Monday, Aug. 14, 1978

Keeping New York Tidy

Not exactly the dog days of August in the Big Apple

To thousands of ordinary New Yorkers, the biggest problem afoot has been not fiscal but fecal. Unlike New York City's money troubles, the spread of dog excrement on the streets and parks long seemed insoluble and irreversible.
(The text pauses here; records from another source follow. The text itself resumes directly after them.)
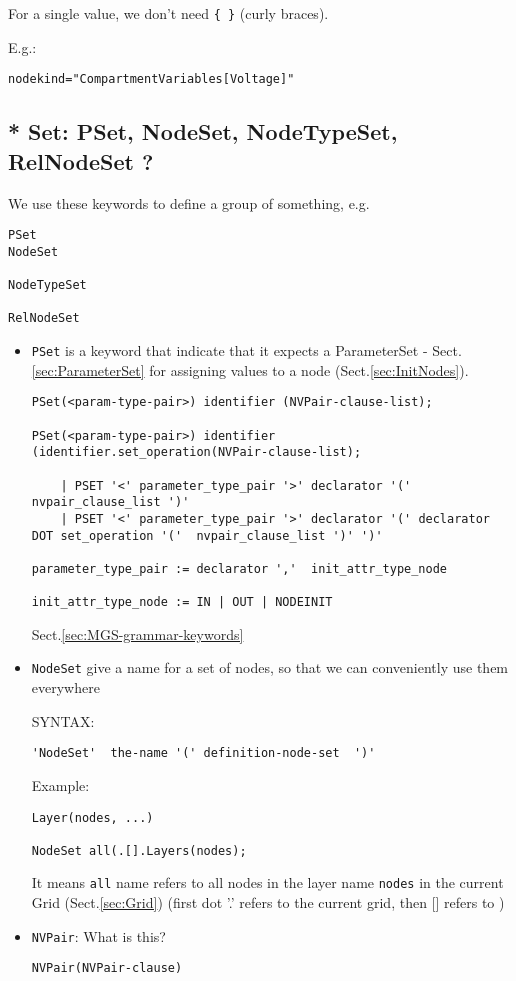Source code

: For a single value, we don't need \verb!{ }! (curly braces).

E.g.:
\begin{verbatim}
nodekind="CompartmentVariables[Voltage]"
\end{verbatim}

\subsection{* Set: PSet, NodeSet, NodeTypeSet, RelNodeSet ?}
\label{sec:PSet}

We use these keywords to define a group of something, e.g. 
\begin{verbatim}
PSet
NodeSet

NodeTypeSet

RelNodeSet
\end{verbatim}

\begin{itemize}
  \item \verb!PSet! is a keyword that indicate that it expects a
  ParameterSet - Sect.\ref{sec:ParameterSet} for assigning values to a node
  (Sect.\ref{sec:InitNodes}).

\begin{verbatim}
PSet(<param-type-pair>) identifier (NVPair-clause-list);

PSet(<param-type-pair>) identifier (identifier.set_operation(NVPair-clause-list);

    | PSET '<' parameter_type_pair '>' declarator '(' nvpair_clause_list ')' 
    | PSET '<' parameter_type_pair '>' declarator '(' declarator DOT set_operation '('  nvpair_clause_list ')' ')'

parameter_type_pair := declarator ','  init_attr_type_node

init_attr_type_node := IN | OUT | NODEINIT
\end{verbatim}  
Sect.\ref{sec:MGS-grammar-keywords}


  \item \verb!NodeSet! give a name for a set of nodes, so that we can
  conveniently use them everywhere
  
SYNTAX:
\begin{verbatim}
'NodeSet'  the-name '(' definition-node-set  ')'
\end{verbatim}  

Example:
\begin{verbatim}
Layer(nodes, ...) 

NodeSet all(.[].Layers(nodes);
\end{verbatim}
It means \verb!all! name refers to all nodes in the layer name \verb!nodes! in
the current Grid (Sect.\ref{sec:Grid}) (first dot '.' refers to the current
grid, then [] refers to )

 
  \item \verb!NVPair!: What is this?

\begin{verbatim}
NVPair(NVPair-clause)
\end{verbatim}

\end{itemize}


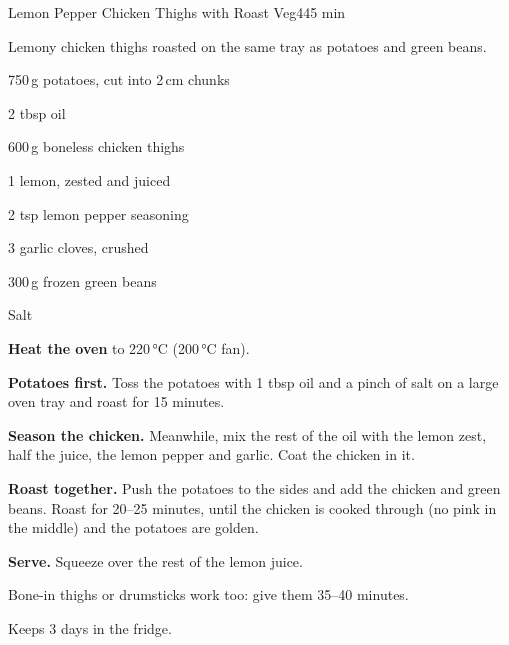 \begin{recipebox}{Lemon Pepper Chicken Thighs with Roast Veg}{4}{45 min}

Lemony chicken thighs roasted on the same tray as potatoes and green beans.

\begin{ingredients}
  \item 750\,g potatoes, cut into 2\,cm chunks
  \item 2 tbsp oil
  \item 600\,g boneless chicken thighs
  \item 1 lemon, zested and juiced
  \item 2 tsp lemon pepper seasoning
  \item 3 garlic cloves, crushed
  \item 300\,g frozen green beans
  \item Salt
\end{ingredients}

\begin{method}
  \item \textbf{Heat the oven} to 220\,°C (200\,°C fan).
  \item \textbf{Potatoes first.} Toss the potatoes with 1 tbsp oil and a pinch of
        salt on a large oven tray and roast for 15 minutes.
  \item \textbf{Season the chicken.} Meanwhile, mix the rest of the oil with the
        lemon zest, half the juice, the lemon pepper and garlic. Coat the chicken
        in it.
  \item \textbf{Roast together.} Push the potatoes to the sides and add the chicken
        and green beans. Roast for 20--25 minutes, until the chicken is cooked
        through (no pink in the middle) and the potatoes are golden.
  \item \textbf{Serve.} Squeeze over the rest of the lemon juice.
\end{method}

\begin{notelist}
  \item Bone-in thighs or drumsticks work too: give them 35--40 minutes.
  \item Keeps 3 days in the fridge.
\end{notelist}

\end{recipebox}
Last week, after years of fruitless public clamor for an ordinance to ban canine littering, a state law went into effect that would levy a $25 fine on dog owners who let their pets defecate in any public area without cleaning up the act; the law applies to cities of more than 400,000. In New York City, 2,500 municipal workers, from cops to sanitation men, were authorized to issue summonses to any citizen failing to pick up after his pet.
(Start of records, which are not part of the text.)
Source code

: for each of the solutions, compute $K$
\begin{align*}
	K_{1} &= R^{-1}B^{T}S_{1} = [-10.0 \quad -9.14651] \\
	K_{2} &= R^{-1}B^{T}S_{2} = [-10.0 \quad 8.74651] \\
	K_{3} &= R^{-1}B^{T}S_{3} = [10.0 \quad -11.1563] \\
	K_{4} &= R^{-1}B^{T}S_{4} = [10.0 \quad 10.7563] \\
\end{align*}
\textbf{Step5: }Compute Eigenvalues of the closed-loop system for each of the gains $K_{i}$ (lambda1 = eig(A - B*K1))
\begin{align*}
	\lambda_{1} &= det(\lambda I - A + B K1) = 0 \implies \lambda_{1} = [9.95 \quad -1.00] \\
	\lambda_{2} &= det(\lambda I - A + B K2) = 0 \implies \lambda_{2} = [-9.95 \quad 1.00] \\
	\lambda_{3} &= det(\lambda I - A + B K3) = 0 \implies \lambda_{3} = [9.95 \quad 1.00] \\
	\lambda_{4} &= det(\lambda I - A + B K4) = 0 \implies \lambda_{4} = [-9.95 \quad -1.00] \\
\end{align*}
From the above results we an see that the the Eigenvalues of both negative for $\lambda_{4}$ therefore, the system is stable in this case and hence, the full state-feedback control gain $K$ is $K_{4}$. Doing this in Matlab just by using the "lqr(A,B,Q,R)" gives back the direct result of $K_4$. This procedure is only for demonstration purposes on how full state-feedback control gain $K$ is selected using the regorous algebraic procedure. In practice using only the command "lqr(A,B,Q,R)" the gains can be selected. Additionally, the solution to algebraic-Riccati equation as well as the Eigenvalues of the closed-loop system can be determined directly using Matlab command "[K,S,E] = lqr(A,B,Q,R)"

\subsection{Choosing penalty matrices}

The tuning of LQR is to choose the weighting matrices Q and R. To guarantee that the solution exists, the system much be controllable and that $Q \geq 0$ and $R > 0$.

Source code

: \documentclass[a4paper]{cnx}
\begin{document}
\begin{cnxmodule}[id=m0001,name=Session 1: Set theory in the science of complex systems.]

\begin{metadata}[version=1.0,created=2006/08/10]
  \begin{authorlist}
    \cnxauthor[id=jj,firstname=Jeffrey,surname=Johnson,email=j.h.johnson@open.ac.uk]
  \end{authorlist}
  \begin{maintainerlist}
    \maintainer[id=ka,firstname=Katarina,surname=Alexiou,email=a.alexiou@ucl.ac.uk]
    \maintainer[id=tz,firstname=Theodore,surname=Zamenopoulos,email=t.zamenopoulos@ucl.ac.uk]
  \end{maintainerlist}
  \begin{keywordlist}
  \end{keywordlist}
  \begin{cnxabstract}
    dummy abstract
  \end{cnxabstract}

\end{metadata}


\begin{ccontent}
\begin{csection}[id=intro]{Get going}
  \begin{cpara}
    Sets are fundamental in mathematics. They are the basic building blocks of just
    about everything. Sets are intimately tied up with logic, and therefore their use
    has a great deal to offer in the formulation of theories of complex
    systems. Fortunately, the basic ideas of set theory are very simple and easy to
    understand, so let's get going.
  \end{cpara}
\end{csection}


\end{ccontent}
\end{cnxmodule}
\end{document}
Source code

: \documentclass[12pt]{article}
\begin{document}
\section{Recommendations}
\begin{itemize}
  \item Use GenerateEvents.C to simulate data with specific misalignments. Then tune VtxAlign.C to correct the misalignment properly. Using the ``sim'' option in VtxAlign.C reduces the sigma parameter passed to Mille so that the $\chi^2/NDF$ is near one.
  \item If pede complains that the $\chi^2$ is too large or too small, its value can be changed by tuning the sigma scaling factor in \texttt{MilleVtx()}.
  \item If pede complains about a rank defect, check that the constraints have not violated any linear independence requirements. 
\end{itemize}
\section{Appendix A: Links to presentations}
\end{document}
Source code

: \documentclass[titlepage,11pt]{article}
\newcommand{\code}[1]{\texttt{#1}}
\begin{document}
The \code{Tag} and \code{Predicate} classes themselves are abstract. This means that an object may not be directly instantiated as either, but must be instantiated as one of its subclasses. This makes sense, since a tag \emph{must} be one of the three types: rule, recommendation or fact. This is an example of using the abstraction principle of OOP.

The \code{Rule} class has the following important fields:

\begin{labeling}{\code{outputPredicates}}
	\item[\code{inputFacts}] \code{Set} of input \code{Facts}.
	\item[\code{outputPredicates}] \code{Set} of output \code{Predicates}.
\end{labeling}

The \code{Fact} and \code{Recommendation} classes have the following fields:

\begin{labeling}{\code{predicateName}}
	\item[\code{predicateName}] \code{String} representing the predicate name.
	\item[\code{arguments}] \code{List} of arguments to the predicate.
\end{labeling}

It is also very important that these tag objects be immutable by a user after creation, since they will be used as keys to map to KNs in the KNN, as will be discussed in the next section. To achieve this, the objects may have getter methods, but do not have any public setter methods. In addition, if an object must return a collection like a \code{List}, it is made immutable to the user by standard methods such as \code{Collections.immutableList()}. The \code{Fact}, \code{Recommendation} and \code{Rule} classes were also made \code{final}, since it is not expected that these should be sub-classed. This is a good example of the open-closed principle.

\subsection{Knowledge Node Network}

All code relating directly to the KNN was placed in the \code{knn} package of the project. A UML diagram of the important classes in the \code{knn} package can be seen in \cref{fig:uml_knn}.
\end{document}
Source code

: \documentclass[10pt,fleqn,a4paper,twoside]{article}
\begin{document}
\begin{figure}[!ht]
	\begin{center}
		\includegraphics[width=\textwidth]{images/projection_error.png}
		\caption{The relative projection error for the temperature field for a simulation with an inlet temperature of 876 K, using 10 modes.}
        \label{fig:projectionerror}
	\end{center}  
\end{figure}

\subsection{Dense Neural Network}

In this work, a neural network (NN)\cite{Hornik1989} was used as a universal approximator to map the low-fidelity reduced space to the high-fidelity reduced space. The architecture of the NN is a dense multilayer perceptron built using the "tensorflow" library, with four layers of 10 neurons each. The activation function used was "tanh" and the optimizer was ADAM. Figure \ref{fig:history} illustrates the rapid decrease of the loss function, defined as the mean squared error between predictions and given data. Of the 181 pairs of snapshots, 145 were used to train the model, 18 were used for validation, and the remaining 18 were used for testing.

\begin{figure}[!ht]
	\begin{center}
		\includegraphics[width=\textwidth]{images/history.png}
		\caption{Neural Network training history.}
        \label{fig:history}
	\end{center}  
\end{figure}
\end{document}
Though most New Yorkers' initial reaction was that the law is probably unenforceable, retailers reported brisk sales of sanitary devices ranging from 15-c- disposable cardboard shovels to $11 long-handled pooper scoopers equipped with a flashlight for nocturnal emitters. One apartment complex unveiled a canine comfort station, whose white-tiled premises were dutifully christened by Toto (ne Megs), Dorothy's dog in the Broadway musical The Wiz. On the first day of the law, only 22 litter tickets were issued; yet to close observers of sidewalks and parks, there was a marked diminution in dog litter and lots of owners were carrying bags. This may only be temporary. A few cities, notably Chicago and Boston, have had some success with similar ordinances. Other cities have not.

Seizing on a story with, so to speak, grass-roots appeal, some metropolitan newspapers and broadcasters devoted more space and time to the cleanup issue last week, than they did to the terrorist attack at the Iraqi embassy in Paris or anything going on in Congress. The New York Post banner headlined a front-page story, CITY DOG OWNERS DOING THEIR DUTY. The Daily News ran daily features on "poopetrators," concluding in one headline, ON THE FIRST DOG DAY MORNING, CRIME IS DROPPING. The New York Times editorialized that it was "one of those delicate moments of social experiment when every citizen's attitude can make a difference."

Radio stations in Washington, D.C., and Baltimore produced solemn coverage of the canine crisis in New York. The situation even merited a full 2 1/2 minutes on the CBS Evening News with Walter Cronkite. Whether they played it funny or somber, it was a trying topic for newswriters faced with the basic problem of finding bowdlerisms for two very basic four-letter words.

As with most other urban headaches, the problem is more serious in New York than in any other community. The city's estimated 1.4 million dogs dump some 125 tons of feces daily--not to mention 100,000 gal. of urine. This is not merely an aesthetic and emotional issue between dog owners and doo-dodgers, but a matter of health as well, since the minute roundworm eggs excreted by many dogs can be transmitted to humans, particularly children, and can ultimately affect the kidneys, liver, lungs, brain and eyes.

Some authorities have seriously proposed that 1) all dogs be banned from big cities; or 2) that they be subject to prohibitive licensing fees; or 3) that they be trained to use domestic toilets, as many European pets do. The ultimate answer probably is not stiffer laws or stronger enforcement teams but a matter of public education. It is not dogs that need to be trained, but dog owners.